Troops eliminate 10 Taliban militiamen

PARACHINAR: Helicopter gunships shelled militant hide-outs in northwestern Pakistan today, killing 10 suspected fighters after the Taliban murdered two paramilitary soldiers at an outpost in the area.

The attack on the outpost in Mohmand, one of Pakistan’s semi-autonomous tribal areas, was the latest staged by militants in retaliation for an army offensive against the Taliban’s main stronghold in Pakistan’s northwest.

Militants hope the attacks will weaken the army’s resolve and have shown a growing willingness to target innocent civilians in an attempt to weaken public support for the offensive.

A suicide car bomber attacked a crowded market in northwestern Pakistan yesterday, killing 26 people, the fourth such attack in about a month.

Pakistani officials have blamed such attacks on the Taliban, but the group has reportedly denied being behind at least some of the blasts, sparking conspiracy theories and making it more difficult for the government to convert public anger into greater support for its crackdown on militants.

“I think the government itself is making these blasts, or the Taliban,” Muzamal Khan told AP Television News as he attended today’s funeral for the victims of the latest market bombing.

“But the Taliban is saying we are not involved in these blasts, so it means the government is involved or foreign countries like India or Afghans who live here illegally or American spies.” Others blame the violence on the government’s alliance with the United States, which supports the army offensive in South Waziristan because Pakistan’s tribal belt is home to many Taliban and al-Qaida militants involved in attacks on Western troops across the border in Afghanistan.

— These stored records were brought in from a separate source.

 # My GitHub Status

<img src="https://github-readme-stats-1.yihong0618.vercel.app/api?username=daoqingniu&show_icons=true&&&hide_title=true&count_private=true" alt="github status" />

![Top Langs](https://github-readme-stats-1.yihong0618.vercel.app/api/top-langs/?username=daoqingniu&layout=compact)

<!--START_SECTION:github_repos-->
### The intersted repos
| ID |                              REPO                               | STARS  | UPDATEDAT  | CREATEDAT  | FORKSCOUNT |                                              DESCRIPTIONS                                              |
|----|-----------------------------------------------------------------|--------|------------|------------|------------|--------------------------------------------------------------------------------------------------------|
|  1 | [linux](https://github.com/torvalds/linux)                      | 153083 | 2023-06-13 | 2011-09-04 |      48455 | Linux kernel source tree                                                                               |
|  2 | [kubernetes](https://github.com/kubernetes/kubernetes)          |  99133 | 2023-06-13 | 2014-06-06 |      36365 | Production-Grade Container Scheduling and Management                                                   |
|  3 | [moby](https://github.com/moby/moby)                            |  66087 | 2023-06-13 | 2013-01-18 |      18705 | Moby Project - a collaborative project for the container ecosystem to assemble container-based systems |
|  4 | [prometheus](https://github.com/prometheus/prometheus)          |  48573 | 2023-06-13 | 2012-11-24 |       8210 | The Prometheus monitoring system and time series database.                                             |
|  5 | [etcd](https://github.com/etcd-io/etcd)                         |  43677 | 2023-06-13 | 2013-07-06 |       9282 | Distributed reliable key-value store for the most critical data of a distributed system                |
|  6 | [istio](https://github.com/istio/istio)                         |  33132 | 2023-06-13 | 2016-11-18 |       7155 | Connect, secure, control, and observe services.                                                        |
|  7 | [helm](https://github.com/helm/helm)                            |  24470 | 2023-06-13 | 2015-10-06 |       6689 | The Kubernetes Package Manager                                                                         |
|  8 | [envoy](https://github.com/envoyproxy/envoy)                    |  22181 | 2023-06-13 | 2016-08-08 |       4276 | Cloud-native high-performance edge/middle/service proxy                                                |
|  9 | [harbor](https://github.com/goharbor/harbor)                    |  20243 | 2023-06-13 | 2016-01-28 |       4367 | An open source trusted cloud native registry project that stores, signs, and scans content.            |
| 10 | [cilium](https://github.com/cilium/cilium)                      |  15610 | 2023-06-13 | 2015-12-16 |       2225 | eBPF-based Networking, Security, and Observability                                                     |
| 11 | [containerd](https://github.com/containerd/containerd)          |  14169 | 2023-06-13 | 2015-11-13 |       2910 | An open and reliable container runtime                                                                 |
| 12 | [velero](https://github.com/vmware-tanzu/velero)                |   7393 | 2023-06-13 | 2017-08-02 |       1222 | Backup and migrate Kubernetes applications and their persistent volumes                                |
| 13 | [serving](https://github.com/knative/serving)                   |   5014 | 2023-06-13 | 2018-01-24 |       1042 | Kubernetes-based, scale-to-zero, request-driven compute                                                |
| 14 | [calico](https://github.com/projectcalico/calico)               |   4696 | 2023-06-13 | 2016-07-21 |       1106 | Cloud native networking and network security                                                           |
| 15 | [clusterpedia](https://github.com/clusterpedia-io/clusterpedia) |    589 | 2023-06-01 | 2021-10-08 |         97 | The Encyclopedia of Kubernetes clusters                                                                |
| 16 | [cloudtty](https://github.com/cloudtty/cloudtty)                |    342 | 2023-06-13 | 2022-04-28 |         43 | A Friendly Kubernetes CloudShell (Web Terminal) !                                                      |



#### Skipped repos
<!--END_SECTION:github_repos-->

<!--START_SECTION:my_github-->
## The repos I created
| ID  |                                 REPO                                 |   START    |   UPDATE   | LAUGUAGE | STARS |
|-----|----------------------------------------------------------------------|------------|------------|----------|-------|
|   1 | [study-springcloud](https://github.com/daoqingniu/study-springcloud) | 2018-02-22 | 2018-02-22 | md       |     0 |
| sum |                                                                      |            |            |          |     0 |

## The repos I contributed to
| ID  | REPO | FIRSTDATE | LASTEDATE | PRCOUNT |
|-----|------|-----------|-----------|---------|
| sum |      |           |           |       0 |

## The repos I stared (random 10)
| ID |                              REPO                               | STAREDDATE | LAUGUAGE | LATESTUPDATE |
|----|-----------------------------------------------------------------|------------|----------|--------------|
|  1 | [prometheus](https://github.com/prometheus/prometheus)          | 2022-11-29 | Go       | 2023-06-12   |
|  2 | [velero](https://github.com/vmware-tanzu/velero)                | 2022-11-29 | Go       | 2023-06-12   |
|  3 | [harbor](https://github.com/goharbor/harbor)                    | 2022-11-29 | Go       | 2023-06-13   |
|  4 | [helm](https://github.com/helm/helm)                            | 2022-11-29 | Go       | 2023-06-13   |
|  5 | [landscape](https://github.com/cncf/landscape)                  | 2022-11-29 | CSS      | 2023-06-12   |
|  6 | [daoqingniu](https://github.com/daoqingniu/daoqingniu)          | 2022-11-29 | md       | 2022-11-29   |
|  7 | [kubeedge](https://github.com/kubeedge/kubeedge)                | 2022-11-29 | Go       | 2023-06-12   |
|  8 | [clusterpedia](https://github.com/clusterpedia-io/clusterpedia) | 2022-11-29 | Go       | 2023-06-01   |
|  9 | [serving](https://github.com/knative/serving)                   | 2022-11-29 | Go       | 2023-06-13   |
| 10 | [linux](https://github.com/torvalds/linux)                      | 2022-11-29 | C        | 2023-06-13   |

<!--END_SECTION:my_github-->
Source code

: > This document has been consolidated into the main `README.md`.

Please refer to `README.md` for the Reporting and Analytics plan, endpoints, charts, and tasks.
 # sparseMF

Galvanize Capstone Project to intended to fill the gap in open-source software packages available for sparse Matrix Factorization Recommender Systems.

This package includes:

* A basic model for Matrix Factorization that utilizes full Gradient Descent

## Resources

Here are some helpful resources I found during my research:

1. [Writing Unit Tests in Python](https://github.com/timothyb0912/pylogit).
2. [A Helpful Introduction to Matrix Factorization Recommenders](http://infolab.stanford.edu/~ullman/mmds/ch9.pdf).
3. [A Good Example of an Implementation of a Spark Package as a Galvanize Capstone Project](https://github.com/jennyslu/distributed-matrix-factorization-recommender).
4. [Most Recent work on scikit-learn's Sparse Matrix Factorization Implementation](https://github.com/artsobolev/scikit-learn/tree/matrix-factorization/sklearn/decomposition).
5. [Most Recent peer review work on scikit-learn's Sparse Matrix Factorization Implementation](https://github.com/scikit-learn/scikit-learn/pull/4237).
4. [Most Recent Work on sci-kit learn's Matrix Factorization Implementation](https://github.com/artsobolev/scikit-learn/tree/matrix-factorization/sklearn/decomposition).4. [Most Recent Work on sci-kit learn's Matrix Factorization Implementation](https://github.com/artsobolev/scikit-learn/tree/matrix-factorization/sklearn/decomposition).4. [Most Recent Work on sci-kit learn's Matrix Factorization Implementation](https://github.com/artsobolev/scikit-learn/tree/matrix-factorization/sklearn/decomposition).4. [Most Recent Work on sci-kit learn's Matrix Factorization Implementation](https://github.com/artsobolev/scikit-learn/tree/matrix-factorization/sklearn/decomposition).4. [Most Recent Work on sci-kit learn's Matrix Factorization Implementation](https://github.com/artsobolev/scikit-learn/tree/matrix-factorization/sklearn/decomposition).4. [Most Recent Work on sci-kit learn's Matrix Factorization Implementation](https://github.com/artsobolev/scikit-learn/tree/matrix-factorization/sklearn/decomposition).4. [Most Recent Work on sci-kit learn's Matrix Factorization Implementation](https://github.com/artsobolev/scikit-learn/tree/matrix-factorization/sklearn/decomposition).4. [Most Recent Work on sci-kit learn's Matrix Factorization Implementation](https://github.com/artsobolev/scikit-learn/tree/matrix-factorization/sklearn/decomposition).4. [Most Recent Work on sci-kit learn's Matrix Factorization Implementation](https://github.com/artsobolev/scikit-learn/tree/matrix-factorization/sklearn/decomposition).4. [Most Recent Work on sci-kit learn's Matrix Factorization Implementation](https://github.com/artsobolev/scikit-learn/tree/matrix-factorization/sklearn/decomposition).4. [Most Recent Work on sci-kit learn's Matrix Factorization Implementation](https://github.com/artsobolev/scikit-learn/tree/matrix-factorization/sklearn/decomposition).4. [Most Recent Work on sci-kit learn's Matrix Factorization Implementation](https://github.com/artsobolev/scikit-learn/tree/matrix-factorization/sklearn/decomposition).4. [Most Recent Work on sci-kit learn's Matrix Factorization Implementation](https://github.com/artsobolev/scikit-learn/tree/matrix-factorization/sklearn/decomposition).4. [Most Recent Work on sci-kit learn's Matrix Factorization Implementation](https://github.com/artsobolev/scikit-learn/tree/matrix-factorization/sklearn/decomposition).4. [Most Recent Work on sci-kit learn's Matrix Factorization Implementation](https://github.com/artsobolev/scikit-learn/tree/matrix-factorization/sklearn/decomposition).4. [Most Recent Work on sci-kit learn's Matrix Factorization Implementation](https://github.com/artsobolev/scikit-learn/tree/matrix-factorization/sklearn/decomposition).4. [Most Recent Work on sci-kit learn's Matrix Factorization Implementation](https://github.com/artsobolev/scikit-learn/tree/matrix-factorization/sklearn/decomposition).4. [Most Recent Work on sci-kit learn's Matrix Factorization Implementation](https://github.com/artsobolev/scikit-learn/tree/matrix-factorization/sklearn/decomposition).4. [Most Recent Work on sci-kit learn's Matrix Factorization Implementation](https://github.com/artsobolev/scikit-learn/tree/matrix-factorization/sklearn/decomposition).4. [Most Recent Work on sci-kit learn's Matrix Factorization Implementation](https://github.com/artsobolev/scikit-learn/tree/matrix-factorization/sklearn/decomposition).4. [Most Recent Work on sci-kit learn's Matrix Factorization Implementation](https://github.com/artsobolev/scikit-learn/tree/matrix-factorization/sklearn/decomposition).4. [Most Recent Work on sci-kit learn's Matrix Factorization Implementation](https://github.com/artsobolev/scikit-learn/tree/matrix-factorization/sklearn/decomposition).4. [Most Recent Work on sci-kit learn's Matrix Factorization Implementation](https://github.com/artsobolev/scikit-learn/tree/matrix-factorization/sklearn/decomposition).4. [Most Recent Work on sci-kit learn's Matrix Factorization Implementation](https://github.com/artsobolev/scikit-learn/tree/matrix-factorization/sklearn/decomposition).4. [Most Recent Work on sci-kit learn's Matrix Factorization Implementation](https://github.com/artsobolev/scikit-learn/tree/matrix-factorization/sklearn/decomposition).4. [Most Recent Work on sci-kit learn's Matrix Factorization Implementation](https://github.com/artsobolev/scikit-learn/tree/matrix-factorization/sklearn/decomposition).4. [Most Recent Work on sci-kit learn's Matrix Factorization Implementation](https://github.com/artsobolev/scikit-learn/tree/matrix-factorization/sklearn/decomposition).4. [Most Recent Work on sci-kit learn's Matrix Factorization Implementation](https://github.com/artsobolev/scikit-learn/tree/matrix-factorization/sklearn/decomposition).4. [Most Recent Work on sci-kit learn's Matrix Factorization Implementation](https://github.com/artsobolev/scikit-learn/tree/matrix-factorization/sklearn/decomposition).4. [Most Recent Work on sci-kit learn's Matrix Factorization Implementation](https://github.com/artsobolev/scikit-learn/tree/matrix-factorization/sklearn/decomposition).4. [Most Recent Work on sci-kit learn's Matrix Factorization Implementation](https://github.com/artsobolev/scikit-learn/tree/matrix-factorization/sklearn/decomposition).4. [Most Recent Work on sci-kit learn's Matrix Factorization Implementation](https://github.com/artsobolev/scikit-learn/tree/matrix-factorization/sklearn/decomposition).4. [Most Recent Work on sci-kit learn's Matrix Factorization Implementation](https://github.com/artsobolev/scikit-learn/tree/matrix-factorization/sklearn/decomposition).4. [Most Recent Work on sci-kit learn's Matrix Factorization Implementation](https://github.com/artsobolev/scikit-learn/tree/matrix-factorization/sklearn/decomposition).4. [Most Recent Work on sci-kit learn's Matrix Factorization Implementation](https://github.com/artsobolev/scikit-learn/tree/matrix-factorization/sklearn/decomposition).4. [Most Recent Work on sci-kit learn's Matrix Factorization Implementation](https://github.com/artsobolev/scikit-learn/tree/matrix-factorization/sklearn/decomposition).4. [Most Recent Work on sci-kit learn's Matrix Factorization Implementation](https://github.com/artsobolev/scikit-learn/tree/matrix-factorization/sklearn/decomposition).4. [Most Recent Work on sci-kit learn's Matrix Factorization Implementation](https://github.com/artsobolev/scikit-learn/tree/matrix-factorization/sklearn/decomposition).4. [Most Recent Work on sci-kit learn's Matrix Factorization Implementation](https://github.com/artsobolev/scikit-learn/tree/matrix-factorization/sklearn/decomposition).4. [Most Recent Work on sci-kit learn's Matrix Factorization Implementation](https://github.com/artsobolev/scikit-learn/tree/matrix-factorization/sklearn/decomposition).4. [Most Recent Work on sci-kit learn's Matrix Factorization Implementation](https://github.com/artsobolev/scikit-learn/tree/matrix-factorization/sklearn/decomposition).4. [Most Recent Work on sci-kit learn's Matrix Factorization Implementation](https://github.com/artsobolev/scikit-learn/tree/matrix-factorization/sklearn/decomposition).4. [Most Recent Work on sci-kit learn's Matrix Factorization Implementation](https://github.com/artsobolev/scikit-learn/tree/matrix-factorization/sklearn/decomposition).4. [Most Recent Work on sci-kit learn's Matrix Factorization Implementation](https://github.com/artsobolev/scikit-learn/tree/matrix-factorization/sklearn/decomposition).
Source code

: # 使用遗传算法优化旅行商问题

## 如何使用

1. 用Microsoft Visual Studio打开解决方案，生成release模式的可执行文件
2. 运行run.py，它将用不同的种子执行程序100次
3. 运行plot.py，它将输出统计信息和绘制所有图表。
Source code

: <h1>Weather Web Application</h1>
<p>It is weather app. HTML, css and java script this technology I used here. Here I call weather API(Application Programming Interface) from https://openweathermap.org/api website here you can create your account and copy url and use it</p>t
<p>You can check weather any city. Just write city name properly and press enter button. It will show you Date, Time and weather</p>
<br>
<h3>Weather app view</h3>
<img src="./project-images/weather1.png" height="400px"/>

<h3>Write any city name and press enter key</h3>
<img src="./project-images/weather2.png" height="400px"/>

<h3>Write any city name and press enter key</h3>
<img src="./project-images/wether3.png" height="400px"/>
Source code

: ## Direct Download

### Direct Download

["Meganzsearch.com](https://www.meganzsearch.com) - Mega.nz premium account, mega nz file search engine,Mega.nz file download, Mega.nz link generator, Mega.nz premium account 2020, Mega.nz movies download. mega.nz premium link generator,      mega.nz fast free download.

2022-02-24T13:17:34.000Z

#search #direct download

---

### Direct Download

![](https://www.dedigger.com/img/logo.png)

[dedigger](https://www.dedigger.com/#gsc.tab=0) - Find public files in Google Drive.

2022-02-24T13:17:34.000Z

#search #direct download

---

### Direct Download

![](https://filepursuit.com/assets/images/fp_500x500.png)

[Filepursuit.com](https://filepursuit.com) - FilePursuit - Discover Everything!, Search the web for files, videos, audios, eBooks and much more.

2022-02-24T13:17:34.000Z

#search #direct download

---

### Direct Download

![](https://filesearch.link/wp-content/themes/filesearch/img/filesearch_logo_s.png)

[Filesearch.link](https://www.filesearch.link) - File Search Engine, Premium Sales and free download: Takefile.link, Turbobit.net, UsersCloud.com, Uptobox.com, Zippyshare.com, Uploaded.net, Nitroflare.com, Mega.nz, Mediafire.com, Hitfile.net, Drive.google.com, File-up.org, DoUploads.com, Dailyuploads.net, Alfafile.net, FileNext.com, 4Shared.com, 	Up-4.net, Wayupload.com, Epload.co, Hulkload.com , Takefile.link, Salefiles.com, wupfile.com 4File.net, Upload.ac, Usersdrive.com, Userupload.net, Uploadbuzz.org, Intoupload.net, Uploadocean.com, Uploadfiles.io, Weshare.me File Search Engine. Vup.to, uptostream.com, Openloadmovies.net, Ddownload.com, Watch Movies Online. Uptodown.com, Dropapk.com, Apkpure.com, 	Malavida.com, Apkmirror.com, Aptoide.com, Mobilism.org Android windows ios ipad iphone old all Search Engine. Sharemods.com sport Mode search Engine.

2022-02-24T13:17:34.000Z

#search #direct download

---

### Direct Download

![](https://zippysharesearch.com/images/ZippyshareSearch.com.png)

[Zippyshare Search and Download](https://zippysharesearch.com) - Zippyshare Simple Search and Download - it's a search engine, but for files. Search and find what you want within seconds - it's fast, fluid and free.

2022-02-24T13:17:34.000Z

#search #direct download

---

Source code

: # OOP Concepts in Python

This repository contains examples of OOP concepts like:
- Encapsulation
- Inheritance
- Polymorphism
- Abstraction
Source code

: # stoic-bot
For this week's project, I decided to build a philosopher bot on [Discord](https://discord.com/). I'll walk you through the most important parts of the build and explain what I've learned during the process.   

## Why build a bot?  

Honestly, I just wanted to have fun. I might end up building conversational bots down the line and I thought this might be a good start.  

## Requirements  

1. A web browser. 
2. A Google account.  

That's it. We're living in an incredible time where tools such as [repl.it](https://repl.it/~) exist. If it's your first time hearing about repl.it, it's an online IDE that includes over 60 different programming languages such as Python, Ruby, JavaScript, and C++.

“I think if foreign policy changes, and we finish our friendship with America and infidels and stop military operations which are going on in different places, then this bombing problem will solve itself,” said Mulana Gohar Shah, another man attending today’s funeral.

Dozens of militants armed with automatic weapons and rocket launchers attacked the paramilitary outpost just outside Bai Zai town in Mohmand before dawn this morning, said an intelligence officer and local government official. Two soldiers were killed in the attack and three injured, they said.

The bodies of the two dead soldiers that officials found Wednesday had been decapitated, said another local government official, Maqsood Khan. Thirty-two soldiers, many of them from a nearby outpost, are still missing, said Khan. He declined to say whether they had fled or were captured.

But the Taliban spokesman in the area, Ikramullah Mohmand, who claimed responsibility for the attack, said the group had not taken any prisoners. He said the Taliban had killed 10 soldiers during the assault. The conflicting claims could not be independently verified.

The militant hide-outs that were shelled by helicopter gunships following the attack were located in Bai Zai, said the intelligence officer and local government official. The assault killed 10 suspected militants, they said.